WHAT THIS TASK INVOLVES:
Starting with the line that contains "- **Acesso antecipado" and stopping after the line that contains "- [Seelen Ui", return each line below exactly as written, with no others.

Source texts of formatted documents:
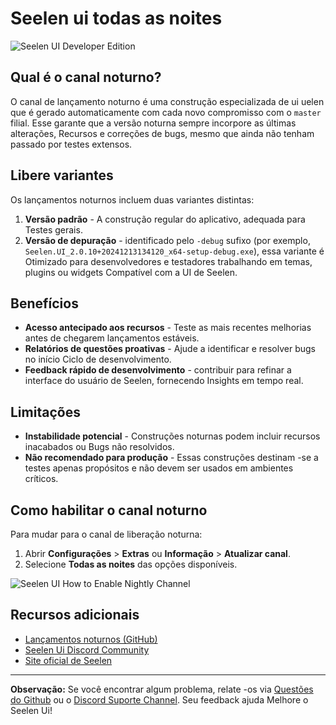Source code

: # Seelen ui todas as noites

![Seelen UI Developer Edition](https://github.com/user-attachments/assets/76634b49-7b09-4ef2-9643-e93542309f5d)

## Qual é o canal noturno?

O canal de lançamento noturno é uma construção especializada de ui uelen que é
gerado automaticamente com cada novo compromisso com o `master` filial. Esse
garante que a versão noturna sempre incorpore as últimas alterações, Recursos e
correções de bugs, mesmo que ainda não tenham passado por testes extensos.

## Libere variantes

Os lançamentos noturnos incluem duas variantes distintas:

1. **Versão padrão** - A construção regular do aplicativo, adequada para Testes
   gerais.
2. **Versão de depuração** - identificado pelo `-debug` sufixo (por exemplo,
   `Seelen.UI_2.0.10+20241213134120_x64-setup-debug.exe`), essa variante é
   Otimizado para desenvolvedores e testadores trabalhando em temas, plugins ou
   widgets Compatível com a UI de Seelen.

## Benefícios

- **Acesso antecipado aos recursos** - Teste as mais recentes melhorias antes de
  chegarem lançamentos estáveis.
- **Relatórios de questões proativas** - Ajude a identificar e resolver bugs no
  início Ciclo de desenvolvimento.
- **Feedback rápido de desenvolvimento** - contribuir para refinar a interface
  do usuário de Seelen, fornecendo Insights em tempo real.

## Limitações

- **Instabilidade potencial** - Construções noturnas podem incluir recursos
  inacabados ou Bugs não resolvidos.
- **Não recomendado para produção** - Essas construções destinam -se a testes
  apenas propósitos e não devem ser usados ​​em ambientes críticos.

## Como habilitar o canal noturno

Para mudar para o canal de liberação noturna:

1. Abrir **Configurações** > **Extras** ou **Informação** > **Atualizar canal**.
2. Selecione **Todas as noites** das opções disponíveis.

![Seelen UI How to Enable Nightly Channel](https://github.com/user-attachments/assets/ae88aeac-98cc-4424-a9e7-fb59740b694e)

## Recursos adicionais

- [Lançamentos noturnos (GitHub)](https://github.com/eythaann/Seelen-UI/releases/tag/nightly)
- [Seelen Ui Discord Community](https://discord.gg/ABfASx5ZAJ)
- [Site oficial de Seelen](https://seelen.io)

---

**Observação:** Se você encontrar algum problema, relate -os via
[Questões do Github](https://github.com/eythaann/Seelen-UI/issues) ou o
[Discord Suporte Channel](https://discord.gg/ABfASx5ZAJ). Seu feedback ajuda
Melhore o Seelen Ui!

REPLY:
- **Acesso antecipado aos recursos** - Teste as mais recentes melhorias antes de
  chegarem lançamentos estáveis.
- **Relatórios de questões proativas** - Ajude a identificar e resolver bugs no
  início Ciclo de desenvolvimento.
- **Feedback rápido de desenvolvimento** - contribuir para refinar a interface
  do usuário de Seelen, fornecendo Insights em tempo real.

## Limitações

- **Instabilidade potencial** - Construções noturnas podem incluir recursos
  inacabados ou Bugs não resolvidos.
- **Não recomendado para produção** - Essas construções destinam -se a testes
  apenas propósitos e não devem ser usados ​​em ambientes críticos.

## Como habilitar o canal noturno

Para mudar para o canal de liberação noturna:

1. Abrir **Configurações** > **Extras** ou **Informação** > **Atualizar canal**.
2. Selecione **Todas as noites** das opções disponíveis.

![Seelen UI How to Enable Nightly Channel](https://github.com/user-attachments/assets/ae88aeac-98cc-4424-a9e7-fb59740b694e)

## Recursos adicionais

- [Lançamentos noturnos (GitHub)](https://github.com/eythaann/Seelen-UI/releases/tag/nightly)
- [Seelen Ui Discord Community](https://discord.gg/ABfASx5ZAJ)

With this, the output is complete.